[Exercise]:
Before writing anything, find the line that contains "- JSON endpoint", then retype the entries below exactly from their first line through that one, without pictures.

* * *

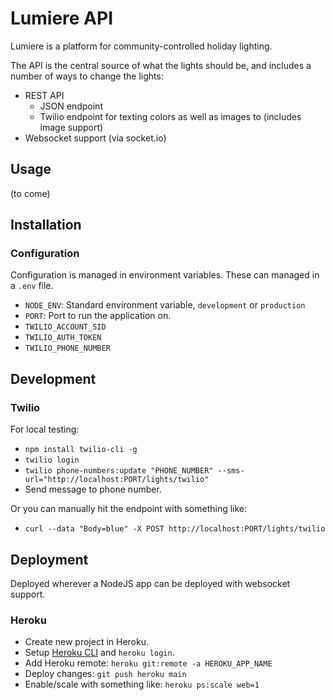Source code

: # Lumiere API

Lumiere is a platform for community-controlled holiday lighting.

The API is the central source of what the lights should be, and includes a number of ways to change the lights:

- REST API
  - JSON endpoint
  - Twilio endpoint for texting colors as well as images to (includes image support)
- Websocket support (via socket.io)

## Usage

(to come)

## Installation

### Configuration

Configuration is managed in environment variables. These can managed in a `.env` file.

- `NODE_ENV`: Standard environment variable, `development` or `production`
- `PORT`: Port to run the application on.
- `TWILIO_ACCOUNT_SID`
- `TWILIO_AUTH_TOKEN`
- `TWILIO_PHONE_NUMBER`

## Development

### Twilio

For local testing:

- `npm install twilio-cli -g`
- `twilio login`
- `twilio phone-numbers:update "PHONE_NUMBER" --sms-url="http://localhost:PORT/lights/twilio"`
- Send message to phone number.

Or you can manually hit the endpoint with something like:

- `curl --data "Body=blue" -X POST http://localhost:PORT/lights/twilio`

## Deployment

Deployed wherever a NodeJS app can be deployed with websocket support.

### Heroku

- Create new project in Heroku.
- Setup [Heroku CLI](https://devcenter.heroku.com/articles/heroku-cli) and `heroku login`.
- Add Heroku remote: `heroku git:remote -a HEROKU_APP_NAME`
- Deploy changes: `git push heroku main`
- Enable/scale with something like: `heroku ps:scale web=1`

* * *

[Your response]:
Source code

: # Lumiere API

Lumiere is a platform for community-controlled holiday lighting.

The API is the central source of what the lights should be, and includes a number of ways to change the lights:

- REST API
  - JSON endpoint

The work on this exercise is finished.